Gift in Milch und Tierfutter Serbien vertuscht und verharmlost im Pilzskandal

Belgrad · Als vergangene Woche ein gesundheitsschädlicher Schimmelpilz in der Milch nachgewiesen wurde, reagierten die Behörden in Serbien wie so oft: Das Gesundheitsministerium verkündete im Schulterschluss mit dem Landwirtschaftsministerium, alles sei doch gar nicht so schlimm.

Es gebe keine Gesundheitsgefahr, wenn man denn nur mäßige Mengen zu sich nehme. Selbst für Kinder sei alles bestens. Landwirtschaftsminister Goran Knezevic trank vor Journalisten medienwirksam zwei Gläser Milch und beruhigte: "Mit diesem Wert können wir unsere Milch in zwei Dritteln der Welt ausführen." Am letzten Donnerstag griff die Regierung dann in die Trickkiste und verfügte kurzerhand die Anhebung des zulässigen Aflatoxin-Wertes von bisher 0,05 auf jetzt 0,5 Mikrogramm je Liter. Die Begründung: Solche großzügigen Grenzwerte seien auch in Russland, den USA, Indien und sogar beim EU-Mitglied Bulgarien erlaubt.

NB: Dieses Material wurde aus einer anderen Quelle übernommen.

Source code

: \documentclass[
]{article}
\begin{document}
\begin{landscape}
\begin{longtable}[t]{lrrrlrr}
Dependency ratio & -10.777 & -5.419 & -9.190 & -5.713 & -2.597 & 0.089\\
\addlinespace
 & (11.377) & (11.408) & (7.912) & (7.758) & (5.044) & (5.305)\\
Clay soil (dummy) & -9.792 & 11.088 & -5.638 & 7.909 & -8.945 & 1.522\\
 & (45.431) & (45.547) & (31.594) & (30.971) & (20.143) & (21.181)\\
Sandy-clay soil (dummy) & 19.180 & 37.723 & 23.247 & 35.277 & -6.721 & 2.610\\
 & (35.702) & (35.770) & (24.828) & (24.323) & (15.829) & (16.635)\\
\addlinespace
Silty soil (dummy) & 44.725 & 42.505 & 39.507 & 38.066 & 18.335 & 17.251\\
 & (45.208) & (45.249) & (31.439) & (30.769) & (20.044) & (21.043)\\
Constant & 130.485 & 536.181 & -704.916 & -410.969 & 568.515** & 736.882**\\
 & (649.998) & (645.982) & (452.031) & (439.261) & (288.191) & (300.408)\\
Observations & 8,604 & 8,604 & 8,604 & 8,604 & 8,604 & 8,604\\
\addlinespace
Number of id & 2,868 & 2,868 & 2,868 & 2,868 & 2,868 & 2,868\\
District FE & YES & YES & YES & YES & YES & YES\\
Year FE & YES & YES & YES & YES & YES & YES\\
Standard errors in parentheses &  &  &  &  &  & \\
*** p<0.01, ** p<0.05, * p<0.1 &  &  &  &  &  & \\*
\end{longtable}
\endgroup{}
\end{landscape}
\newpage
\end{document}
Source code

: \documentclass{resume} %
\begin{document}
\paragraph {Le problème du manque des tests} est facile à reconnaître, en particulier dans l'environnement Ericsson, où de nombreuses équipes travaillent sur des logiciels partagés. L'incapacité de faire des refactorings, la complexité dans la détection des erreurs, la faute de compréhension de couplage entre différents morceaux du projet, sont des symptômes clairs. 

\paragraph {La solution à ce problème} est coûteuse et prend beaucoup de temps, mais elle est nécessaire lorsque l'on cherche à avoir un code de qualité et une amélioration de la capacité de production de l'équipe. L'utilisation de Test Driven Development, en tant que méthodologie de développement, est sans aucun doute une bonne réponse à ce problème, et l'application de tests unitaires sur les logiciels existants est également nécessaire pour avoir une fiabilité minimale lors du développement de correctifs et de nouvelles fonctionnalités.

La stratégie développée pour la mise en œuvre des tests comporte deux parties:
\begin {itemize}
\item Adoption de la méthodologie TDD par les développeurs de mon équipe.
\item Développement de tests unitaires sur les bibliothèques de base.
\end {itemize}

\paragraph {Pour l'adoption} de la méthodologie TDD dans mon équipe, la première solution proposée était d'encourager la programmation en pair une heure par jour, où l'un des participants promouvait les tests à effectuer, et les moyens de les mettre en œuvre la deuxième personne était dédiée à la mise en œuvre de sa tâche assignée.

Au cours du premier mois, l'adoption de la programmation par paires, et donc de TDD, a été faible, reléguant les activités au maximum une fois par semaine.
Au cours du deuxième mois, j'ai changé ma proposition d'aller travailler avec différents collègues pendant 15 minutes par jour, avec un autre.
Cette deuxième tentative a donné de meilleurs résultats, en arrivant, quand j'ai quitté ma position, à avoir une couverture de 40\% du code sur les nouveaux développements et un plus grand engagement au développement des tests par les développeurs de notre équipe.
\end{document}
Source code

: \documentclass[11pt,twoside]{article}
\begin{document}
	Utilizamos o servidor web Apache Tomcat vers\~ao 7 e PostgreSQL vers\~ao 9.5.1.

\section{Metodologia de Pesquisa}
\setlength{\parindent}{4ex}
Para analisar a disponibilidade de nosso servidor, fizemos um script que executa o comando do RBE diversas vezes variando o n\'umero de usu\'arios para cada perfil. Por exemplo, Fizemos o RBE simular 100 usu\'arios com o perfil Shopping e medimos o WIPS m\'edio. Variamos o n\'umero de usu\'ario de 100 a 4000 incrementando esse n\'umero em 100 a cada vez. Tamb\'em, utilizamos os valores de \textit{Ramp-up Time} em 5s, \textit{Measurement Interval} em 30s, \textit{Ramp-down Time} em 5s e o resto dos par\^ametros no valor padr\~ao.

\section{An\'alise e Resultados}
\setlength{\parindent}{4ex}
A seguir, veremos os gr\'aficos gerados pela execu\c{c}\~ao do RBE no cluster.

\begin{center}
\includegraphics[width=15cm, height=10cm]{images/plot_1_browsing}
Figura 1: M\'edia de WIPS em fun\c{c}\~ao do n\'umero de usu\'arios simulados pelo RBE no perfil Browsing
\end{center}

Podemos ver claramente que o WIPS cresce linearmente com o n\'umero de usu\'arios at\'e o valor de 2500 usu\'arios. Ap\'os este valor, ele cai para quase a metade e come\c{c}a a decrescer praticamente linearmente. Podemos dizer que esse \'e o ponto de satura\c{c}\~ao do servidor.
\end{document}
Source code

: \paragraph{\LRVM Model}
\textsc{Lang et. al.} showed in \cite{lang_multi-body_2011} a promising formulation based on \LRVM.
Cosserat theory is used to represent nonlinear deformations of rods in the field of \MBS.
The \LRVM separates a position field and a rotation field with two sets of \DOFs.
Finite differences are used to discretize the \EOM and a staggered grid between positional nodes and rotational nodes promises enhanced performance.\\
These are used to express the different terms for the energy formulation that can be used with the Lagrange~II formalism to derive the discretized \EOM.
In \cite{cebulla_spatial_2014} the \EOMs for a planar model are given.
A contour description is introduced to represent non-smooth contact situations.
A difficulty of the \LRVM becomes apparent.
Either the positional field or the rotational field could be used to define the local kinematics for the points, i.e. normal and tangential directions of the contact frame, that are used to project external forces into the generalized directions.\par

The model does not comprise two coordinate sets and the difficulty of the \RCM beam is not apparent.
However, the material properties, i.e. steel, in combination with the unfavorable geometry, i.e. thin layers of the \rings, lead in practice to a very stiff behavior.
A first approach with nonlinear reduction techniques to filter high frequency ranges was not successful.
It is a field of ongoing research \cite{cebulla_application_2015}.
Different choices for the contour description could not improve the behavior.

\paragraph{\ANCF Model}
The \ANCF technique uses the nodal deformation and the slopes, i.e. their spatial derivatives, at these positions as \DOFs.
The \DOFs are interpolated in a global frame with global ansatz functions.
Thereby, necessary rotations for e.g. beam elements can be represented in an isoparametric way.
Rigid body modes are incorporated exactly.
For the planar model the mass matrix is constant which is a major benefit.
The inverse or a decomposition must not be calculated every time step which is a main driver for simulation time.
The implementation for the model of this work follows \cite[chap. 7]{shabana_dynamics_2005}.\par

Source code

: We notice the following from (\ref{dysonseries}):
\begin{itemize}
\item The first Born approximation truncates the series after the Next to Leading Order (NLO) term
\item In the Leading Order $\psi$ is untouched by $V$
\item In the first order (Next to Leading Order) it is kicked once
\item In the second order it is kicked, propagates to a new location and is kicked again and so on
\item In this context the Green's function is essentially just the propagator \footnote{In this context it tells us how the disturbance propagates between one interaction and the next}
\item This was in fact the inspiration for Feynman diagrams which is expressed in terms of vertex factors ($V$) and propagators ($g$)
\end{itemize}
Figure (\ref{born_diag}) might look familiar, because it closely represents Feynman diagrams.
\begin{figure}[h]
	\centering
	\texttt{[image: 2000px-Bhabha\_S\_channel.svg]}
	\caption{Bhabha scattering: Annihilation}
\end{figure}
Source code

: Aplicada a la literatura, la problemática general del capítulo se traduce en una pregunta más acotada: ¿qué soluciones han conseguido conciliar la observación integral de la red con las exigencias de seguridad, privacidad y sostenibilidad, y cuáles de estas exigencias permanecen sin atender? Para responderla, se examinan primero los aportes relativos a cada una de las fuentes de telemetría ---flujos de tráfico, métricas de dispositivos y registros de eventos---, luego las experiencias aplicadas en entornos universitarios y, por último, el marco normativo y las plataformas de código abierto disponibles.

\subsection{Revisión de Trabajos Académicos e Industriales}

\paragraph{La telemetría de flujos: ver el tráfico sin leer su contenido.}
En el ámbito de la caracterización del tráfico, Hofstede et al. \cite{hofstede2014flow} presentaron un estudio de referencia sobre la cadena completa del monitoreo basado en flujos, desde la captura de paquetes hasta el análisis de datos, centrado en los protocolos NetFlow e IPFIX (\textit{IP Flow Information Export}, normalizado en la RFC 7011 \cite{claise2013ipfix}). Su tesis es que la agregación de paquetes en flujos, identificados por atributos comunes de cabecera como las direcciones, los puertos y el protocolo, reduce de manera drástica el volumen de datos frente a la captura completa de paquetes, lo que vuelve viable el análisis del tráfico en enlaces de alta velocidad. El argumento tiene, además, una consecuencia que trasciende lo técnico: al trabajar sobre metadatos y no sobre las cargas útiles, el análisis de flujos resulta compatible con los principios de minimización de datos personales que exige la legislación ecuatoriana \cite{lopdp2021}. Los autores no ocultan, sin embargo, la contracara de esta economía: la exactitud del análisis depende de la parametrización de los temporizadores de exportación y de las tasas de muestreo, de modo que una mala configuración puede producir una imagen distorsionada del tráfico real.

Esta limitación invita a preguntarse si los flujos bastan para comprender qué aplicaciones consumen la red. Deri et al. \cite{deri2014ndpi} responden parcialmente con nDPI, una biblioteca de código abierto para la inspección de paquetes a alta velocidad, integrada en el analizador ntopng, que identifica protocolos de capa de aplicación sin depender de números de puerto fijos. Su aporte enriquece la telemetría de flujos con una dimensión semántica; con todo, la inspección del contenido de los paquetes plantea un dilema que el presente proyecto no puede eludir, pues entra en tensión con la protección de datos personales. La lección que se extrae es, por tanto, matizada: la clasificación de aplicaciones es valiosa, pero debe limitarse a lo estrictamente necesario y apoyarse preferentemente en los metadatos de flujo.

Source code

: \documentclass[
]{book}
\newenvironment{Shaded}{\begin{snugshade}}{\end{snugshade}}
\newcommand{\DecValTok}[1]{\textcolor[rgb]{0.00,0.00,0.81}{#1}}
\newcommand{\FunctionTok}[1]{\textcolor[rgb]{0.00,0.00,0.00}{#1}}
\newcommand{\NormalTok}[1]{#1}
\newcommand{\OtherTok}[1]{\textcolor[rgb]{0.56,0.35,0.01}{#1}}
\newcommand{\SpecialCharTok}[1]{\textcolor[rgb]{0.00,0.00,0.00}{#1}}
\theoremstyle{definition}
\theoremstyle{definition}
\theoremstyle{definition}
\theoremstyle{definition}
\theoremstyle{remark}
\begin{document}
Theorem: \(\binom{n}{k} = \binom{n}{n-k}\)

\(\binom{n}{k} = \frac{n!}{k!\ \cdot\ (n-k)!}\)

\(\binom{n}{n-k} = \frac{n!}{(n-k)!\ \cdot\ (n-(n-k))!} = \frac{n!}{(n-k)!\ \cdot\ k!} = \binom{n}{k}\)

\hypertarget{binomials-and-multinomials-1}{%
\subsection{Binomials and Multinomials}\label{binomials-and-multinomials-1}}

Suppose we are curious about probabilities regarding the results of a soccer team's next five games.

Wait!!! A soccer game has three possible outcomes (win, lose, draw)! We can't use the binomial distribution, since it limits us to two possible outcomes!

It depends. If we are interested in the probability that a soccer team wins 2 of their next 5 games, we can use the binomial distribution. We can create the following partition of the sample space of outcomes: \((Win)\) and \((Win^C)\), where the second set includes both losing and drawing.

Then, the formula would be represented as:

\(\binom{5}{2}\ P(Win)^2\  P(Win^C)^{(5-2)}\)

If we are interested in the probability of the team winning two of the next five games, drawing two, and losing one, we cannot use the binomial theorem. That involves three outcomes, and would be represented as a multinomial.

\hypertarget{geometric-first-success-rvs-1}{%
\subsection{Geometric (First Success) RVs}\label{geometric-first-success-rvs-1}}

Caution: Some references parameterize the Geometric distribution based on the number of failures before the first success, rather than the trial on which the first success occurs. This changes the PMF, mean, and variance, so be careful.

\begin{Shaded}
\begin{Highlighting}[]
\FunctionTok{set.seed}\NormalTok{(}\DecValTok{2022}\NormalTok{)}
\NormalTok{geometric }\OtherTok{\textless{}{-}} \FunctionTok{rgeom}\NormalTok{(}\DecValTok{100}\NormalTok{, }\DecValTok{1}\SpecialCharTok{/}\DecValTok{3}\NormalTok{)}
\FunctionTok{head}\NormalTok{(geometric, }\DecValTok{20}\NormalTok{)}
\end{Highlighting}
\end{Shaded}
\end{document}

Am selben Tag, als das Pilzgift auch in Deutschland auftaucht, erhebt sich ein Sturm der Entrüstung in den serbischen Medien. "Die Vergiftung mit Aflatoxin wird legalisiert", titelte am Freitag die größte Zeitung "Blic" auf der ersten Seite. "Die Milch, die gestern noch als vergiftet zurückgezogen worden war, ist auf einmal in Ordnung." Der bulgarische Botschafter in Belgrad beeilte sich, den Landwirtschaftsminister zu dementieren, Sofia gehe ebenso großzügig mit dem krebserregenden Schimmelpilz um.

Man hätte wegen der langen Dürre im vergangenen Sommer wissen müssen, dass sich Schimmelpilze im Tierfutter Mais entwickeln, gaben am Freitag auch die Grünen zu bedenken. Die Behörden hätten versagt.
"Es ist ungerecht, wenn wir Verwaltungen bezahlen, die gegen unser Leben und unsere Gesundheit arbeiten", empörte sich die Partei.

Die Verzehnfachung der Pilzgift-Grenze in der Milch und den Milchprodukten stieß einzig bei der Wirtschaft auf breite Zustimmung. Schließlich habe der Schaden geschätzte 50 Millionen Euro im Monat für die Landwirte betragen, rechnete die serbische Wirtschaftskammer am Freitag vor. Aufgebrachte Bauern hatten schon in den letzten Tagen ihre Milch demonstrativ in Gullys geschüttet, um gegen den Ankaufstopp der großen Erzeuger zu protestieren.

Breite Zustimmung kam am Freitag auch von einem der großen Milchproduzenten. "Imlek"-Direktor Slobodan Petrovic lobte den Schachzug der Regierung als "einzig möglich". Schließlich habe die EU 2006 den Grenzwert von 0,05 Mikrogramm nur eingeführt, um Importe aus Brasilien, Argentinien und Neuseeland zu unterbinden, behauptete der Manager.

An diesem Samstag könnte es für den Landwirtschaftsminister Knezevic am Ende doch noch eng werden. Seine SNS-Regierungspartei hat zu einem Treffen ihres Präsidiums geladen. Erwartet wird, dass Knezevic seinen Hut nehmen muss.